[Recorded data]
****************

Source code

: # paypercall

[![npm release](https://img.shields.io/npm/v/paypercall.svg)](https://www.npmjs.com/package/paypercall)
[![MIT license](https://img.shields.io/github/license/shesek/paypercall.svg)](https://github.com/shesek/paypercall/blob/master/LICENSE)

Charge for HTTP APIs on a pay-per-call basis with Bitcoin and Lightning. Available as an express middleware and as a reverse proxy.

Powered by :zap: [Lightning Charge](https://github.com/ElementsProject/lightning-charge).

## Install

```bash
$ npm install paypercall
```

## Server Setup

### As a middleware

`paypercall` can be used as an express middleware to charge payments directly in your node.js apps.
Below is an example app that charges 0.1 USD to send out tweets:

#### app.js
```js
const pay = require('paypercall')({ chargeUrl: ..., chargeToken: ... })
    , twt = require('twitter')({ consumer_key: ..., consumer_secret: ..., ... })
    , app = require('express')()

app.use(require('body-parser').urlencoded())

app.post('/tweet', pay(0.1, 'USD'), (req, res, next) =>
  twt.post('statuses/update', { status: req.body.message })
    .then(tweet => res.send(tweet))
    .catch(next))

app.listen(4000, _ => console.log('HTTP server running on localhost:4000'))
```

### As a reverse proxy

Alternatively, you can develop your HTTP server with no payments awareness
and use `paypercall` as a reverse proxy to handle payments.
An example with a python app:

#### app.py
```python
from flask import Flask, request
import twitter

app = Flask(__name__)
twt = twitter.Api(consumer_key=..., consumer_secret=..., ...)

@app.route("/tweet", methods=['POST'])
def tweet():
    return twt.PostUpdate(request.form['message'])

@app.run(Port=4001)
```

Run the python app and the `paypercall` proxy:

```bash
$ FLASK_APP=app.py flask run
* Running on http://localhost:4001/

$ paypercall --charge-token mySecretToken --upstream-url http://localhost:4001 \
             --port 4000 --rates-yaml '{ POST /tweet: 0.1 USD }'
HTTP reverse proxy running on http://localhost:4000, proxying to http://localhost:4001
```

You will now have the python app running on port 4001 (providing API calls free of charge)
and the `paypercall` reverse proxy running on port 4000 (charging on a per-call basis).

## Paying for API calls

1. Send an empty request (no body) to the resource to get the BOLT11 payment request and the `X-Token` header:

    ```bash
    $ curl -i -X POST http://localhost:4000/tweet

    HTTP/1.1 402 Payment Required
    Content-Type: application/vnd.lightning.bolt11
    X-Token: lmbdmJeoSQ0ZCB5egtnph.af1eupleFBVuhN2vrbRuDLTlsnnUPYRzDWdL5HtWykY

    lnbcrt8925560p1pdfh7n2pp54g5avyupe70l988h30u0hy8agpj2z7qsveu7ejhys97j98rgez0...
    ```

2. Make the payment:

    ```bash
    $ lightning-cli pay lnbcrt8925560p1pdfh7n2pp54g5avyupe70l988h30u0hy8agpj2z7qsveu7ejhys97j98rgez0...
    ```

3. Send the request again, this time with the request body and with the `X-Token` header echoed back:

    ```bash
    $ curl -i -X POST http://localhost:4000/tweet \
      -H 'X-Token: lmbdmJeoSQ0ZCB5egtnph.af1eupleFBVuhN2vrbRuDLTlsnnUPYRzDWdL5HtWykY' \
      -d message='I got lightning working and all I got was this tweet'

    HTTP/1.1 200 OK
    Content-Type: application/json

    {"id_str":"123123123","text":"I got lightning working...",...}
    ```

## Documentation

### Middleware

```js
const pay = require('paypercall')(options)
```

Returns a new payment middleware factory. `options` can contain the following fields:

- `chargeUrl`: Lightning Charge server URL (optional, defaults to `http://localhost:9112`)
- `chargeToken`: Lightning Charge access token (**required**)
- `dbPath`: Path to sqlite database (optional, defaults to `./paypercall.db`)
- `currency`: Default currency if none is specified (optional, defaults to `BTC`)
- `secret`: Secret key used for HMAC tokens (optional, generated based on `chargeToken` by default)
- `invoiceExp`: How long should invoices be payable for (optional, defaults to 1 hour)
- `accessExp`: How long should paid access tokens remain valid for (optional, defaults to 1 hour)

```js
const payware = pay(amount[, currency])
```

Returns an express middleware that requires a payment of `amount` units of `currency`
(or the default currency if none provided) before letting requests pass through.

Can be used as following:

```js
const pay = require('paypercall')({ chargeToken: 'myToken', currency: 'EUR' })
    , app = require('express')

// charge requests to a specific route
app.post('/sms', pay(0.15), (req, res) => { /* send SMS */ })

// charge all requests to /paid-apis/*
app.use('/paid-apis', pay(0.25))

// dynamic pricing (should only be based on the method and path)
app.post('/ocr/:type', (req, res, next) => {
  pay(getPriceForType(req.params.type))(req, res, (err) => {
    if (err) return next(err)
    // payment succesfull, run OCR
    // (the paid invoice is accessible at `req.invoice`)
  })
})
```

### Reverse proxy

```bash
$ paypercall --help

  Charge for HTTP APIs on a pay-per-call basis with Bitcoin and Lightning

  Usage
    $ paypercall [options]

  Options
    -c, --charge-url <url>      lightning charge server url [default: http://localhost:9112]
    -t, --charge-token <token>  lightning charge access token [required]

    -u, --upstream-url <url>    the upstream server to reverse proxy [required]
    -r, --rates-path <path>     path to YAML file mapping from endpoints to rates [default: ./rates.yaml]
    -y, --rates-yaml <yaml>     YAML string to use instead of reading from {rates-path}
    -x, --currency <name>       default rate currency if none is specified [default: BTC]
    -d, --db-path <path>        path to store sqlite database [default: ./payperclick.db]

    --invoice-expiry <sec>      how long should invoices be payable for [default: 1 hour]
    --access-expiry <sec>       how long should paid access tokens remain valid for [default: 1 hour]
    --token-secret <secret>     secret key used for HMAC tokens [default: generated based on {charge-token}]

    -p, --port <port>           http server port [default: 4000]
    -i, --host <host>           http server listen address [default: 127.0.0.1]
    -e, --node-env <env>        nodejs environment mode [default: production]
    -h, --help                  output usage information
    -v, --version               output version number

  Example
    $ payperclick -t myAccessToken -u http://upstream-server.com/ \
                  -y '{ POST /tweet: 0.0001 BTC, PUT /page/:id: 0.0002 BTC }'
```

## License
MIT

****************

Instructions for the task: Exactly as they appear, restate all of the entries.

Written answer:
Source code

: # paypercall

[![npm release](https://img.shields.io/npm/v/paypercall.svg)](https://www.npmjs.com/package/paypercall)
[![MIT license](https://img.shields.io/github/license/shesek/paypercall.svg)](https://github.com/shesek/paypercall/blob/master/LICENSE)

Charge for HTTP APIs on a pay-per-call basis with Bitcoin and Lightning. Available as an express middleware and as a reverse proxy.

Powered by :zap: [Lightning Charge](https://github.com/ElementsProject/lightning-charge).

## Install

```bash
$ npm install paypercall
```

## Server Setup

### As a middleware

`paypercall` can be used as an express middleware to charge payments directly in your node.js apps.
Below is an example app that charges 0.1 USD to send out tweets:

#### app.js
```js
const pay = require('paypercall')({ chargeUrl: ..., chargeToken: ... })
    , twt = require('twitter')({ consumer_key: ..., consumer_secret: ..., ... })
    , app = require('express')()

app.use(require('body-parser').urlencoded())

app.post('/tweet', pay(0.1, 'USD'), (req, res, next) =>
  twt.post('statuses/update', { status: req.body.message })
    .then(tweet => res.send(tweet))
    .catch(next))

app.listen(4000, _ => console.log('HTTP server running on localhost:4000'))
```

### As a reverse proxy

Alternatively, you can develop your HTTP server with no payments awareness
and use `paypercall` as a reverse proxy to handle payments.
An example with a python app:

#### app.py
```python
from flask import Flask, request
import twitter

app = Flask(__name__)
twt = twitter.Api(consumer_key=..., consumer_secret=..., ...)

@app.route("/tweet", methods=['POST'])
def tweet():
    return twt.PostUpdate(request.form['message'])

@app.run(Port=4001)
```

Run the python app and the `paypercall` proxy:

```bash
$ FLASK_APP=app.py flask run
* Running on http://localhost:4001/

$ paypercall --charge-token mySecretToken --upstream-url http://localhost:4001 \
             --port 4000 --rates-yaml '{ POST /tweet: 0.1 USD }'
HTTP reverse proxy running on http://localhost:4000, proxying to http://localhost:4001
```

You will now have the python app running on port 4001 (providing API calls free of charge)
and the `paypercall` reverse proxy running on port 4000 (charging on a per-call basis).

## Paying for API calls

1. Send an empty request (no body) to the resource to get the BOLT11 payment request and the `X-Token` header:

    ```bash
    $ curl -i -X POST http://localhost:4000/tweet

    HTTP/1.1 402 Payment Required
    Content-Type: application/vnd.lightning.bolt11
    X-Token: lmbdmJeoSQ0ZCB5egtnph.af1eupleFBVuhN2vrbRuDLTlsnnUPYRzDWdL5HtWykY

    lnbcrt8925560p1pdfh7n2pp54g5avyupe70l988h30u0hy8agpj2z7qsveu7ejhys97j98rgez0...
    ```

2. Make the payment:

    ```bash
    $ lightning-cli pay lnbcrt8925560p1pdfh7n2pp54g5avyupe70l988h30u0hy8agpj2z7qsveu7ejhys97j98rgez0...
    ```

3. Send the request again, this time with the request body and with the `X-Token` header echoed back:

    ```bash
    $ curl -i -X POST http://localhost:4000/tweet \
      -H 'X-Token: lmbdmJeoSQ0ZCB5egtnph.af1eupleFBVuhN2vrbRuDLTlsnnUPYRzDWdL5HtWykY' \
      -d message='I got lightning working and all I got was this tweet'

    HTTP/1.1 200 OK
    Content-Type: application/json

    {"id_str":"123123123","text":"I got lightning working...",...}
    ```

## Documentation

### Middleware

```js
const pay = require('paypercall')(options)
```

Returns a new payment middleware factory. `options` can contain the following fields:

- `chargeUrl`: Lightning Charge server URL (optional, defaults to `http://localhost:9112`)
- `chargeToken`: Lightning Charge access token (**required**)
- `dbPath`: Path to sqlite database (optional, defaults to `./paypercall.db`)
- `currency`: Default currency if none is specified (optional, defaults to `BTC`)
- `secret`: Secret key used for HMAC tokens (optional, generated based on `chargeToken` by default)
- `invoiceExp`: How long should invoices be payable for (optional, defaults to 1 hour)
- `accessExp`: How long should paid access tokens remain valid for (optional, defaults to 1 hour)

```js
const payware = pay(amount[, currency])
```

Returns an express middleware that requires a payment of `amount` units of `currency`
(or the default currency if none provided) before letting requests pass through.

Can be used as following:

```js
const pay = require('paypercall')({ chargeToken: 'myToken', currency: 'EUR' })
    , app = require('express')

// charge requests to a specific route
app.post('/sms', pay(0.15), (req, res) => { /* send SMS */ })

// charge all requests to /paid-apis/*
app.use('/paid-apis', pay(0.25))

// dynamic pricing (should only be based on the method and path)
app.post('/ocr/:type', (req, res, next) => {
  pay(getPriceForType(req.params.type))(req, res, (err) => {
    if (err) return next(err)
    // payment succesfull, run OCR
    // (the paid invoice is accessible at `req.invoice`)
  })
})
```

### Reverse proxy

```bash
$ paypercall --help

  Charge for HTTP APIs on a pay-per-call basis with Bitcoin and Lightning

  Usage
    $ paypercall [options]

  Options
    -c, --charge-url <url>      lightning charge server url [default: http://localhost:9112]
    -t, --charge-token <token>  lightning charge access token [required]

    -u, --upstream-url <url>    the upstream server to reverse proxy [required]
    -r, --rates-path <path>     path to YAML file mapping from endpoints to rates [default: ./rates.yaml]
    -y, --rates-yaml <yaml>     YAML string to use instead of reading from {rates-path}
    -x, --currency <name>       default rate currency if none is specified [default: BTC]
    -d, --db-path <path>        path to store sqlite database [default: ./payperclick.db]

    --invoice-expiry <sec>      how long should invoices be payable for [default: 1 hour]
    --access-expiry <sec>       how long should paid access tokens remain valid for [default: 1 hour]
    --token-secret <secret>     secret key used for HMAC tokens [default: generated based on {charge-token}]

    -p, --port <port>           http server port [default: 4000]
    -i, --host <host>           http server listen address [default: 127.0.0.1]
    -e, --node-env <env>        nodejs environment mode [default: production]
    -h, --help                  output usage information
    -v, --version               output version number

  Example
    $ payperclick -t myAccessToken -u http://upstream-server.com/ \
                  -y '{ POST /tweet: 0.0001 BTC, PUT /page/:id: 0.0002 BTC }'
```

## License
MIT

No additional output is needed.